Como amantes e colaboradores, eles deixaram um corpo de trabalho surrealista presciente em sua ambiguidade de gênero e mudança de forma, e conquistaram fãs que vão desde o astro do rock David Bowie até a artista Cindy Sherman.


O escritor Jeffrey H. Jackson também gostaria que fossem reconhecidas por outro papel: como residentes de Jersey, a maior das ilhas do Canal da Grã-Bretanha, as duas francesas empreenderam uma campanha de resistência contra a ocupação nazista.

Em “Balas de papel: dois artistas que arriscaram suas vidas para desafiar os nazistas”, Jackson descreve como, ao longo de quatro anos, eles escreveram panfletos, e desenhos subversivos com o objetivo de desmoralizar os soldados alemães que controlavam a ilha.

Escorregada nos bolsos dos soldados, colada nas paredes e deixada até mesmo em cemitérios, sua propaganda local "destaca a variedade de maneiras pelas quais as pessoas lutaram contra o império nazista em toda a Europa".


Jackson é professor de história no Rhodes College em Memphis, Tennessee. - falamos sobre a natureza da resistência, a utilidade da desinformação e a habilidade de seus súditos de cruzar o gênero, as linhas religiosas - e inimigas.



Lucy morreu em 1954, aos 60 anos, e Suzanne morreu em 1972. As duas dois foram enterradas juntos em Jersey, sob uma lápide que inclui estrelas de David, e tem uma rua com o nome deles em Paris.

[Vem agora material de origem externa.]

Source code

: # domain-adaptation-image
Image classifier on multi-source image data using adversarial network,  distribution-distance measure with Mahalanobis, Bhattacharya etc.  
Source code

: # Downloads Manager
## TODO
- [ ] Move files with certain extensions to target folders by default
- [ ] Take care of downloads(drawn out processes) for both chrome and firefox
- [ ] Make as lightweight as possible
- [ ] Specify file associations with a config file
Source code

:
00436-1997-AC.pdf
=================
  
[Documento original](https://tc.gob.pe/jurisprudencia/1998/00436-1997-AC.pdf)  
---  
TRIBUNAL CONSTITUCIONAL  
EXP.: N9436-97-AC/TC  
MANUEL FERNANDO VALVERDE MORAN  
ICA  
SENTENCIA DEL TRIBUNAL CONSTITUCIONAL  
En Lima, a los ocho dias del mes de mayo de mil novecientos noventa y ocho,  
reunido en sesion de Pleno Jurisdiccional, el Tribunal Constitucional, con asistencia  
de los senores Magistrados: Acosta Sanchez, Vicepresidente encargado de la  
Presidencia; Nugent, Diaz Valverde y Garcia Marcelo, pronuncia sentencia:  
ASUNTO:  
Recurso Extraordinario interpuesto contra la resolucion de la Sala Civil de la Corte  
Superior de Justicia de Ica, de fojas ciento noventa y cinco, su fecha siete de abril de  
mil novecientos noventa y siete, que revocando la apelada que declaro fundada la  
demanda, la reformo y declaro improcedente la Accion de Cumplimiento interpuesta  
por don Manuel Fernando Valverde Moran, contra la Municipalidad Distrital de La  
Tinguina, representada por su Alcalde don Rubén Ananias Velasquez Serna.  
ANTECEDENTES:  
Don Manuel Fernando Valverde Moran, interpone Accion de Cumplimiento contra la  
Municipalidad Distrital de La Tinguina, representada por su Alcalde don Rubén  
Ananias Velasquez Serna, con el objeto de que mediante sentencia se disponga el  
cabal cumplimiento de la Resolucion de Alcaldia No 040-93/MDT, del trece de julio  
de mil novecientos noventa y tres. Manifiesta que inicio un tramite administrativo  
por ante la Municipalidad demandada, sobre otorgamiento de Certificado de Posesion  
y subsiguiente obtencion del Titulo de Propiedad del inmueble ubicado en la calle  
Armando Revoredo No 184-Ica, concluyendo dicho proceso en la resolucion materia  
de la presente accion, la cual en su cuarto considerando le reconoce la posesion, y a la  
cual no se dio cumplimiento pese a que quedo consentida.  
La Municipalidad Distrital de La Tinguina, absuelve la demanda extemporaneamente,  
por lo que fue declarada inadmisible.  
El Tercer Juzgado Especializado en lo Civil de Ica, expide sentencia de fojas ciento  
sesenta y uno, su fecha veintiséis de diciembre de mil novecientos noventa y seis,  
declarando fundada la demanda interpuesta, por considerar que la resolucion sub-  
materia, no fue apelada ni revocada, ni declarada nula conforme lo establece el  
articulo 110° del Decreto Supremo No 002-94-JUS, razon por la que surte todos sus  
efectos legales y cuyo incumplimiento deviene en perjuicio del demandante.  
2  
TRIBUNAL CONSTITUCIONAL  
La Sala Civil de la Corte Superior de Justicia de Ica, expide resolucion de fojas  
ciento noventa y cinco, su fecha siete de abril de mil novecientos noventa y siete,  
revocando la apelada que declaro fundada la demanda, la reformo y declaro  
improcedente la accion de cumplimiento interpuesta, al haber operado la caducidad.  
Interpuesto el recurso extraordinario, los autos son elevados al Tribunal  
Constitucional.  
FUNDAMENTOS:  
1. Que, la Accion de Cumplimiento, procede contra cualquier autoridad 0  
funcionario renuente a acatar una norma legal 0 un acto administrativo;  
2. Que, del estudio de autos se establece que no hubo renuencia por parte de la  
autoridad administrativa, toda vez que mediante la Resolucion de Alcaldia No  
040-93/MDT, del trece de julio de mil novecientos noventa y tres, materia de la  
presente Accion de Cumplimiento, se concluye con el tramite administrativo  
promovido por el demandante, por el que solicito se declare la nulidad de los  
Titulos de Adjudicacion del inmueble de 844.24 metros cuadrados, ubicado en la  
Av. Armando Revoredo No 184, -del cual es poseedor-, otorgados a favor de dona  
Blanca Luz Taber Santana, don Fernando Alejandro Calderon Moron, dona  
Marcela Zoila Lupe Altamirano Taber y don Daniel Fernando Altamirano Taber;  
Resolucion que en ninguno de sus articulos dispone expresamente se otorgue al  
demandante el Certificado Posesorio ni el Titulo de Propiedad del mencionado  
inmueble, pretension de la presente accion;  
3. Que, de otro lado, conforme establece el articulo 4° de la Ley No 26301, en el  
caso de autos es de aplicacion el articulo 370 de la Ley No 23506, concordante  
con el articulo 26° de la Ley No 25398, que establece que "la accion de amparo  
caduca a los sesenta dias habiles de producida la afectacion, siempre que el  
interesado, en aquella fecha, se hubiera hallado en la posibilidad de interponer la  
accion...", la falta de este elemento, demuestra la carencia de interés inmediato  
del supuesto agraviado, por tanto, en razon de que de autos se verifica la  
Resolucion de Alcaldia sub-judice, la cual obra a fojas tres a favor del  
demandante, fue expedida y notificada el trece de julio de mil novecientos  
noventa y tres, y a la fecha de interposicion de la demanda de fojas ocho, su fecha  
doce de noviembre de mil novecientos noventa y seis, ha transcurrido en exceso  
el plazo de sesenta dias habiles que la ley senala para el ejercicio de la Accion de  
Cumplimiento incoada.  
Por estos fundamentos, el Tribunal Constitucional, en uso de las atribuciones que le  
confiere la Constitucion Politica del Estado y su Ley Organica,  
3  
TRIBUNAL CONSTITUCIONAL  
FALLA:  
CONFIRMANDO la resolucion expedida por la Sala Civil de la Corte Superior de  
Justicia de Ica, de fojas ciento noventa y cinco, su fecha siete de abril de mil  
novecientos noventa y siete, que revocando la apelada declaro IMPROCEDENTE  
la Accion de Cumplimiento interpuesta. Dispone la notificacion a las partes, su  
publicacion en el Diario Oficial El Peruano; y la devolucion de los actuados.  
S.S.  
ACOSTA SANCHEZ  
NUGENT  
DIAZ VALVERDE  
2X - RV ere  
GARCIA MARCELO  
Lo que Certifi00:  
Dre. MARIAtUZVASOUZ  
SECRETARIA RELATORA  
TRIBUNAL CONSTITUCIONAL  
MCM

O Jersey Heritage Trust fez muito para promovê-los e suas atividades em tempos de guerra. Nos últimos 15 ou 20 anos, à medida que suas personalidades artísticas se tornaram mais conhecidas no meio artístico, houve exposições que ajudaram a preservar esse legado.

Muitos de seus papéis são digitalizados pelo Trust.

No ano passado, o New York Times escreveu sobre Lucy como parte de sua série de obituários esquecidos [na qual suas atividades durante a guerra não foram mencionadas].

A casa ainda está lá, com uma placa com o nome de Lucy como Claude Cahun, quando na verdade ambos deveriam ser creditados. Acredito que todo o seu trabalho foi colaborativo.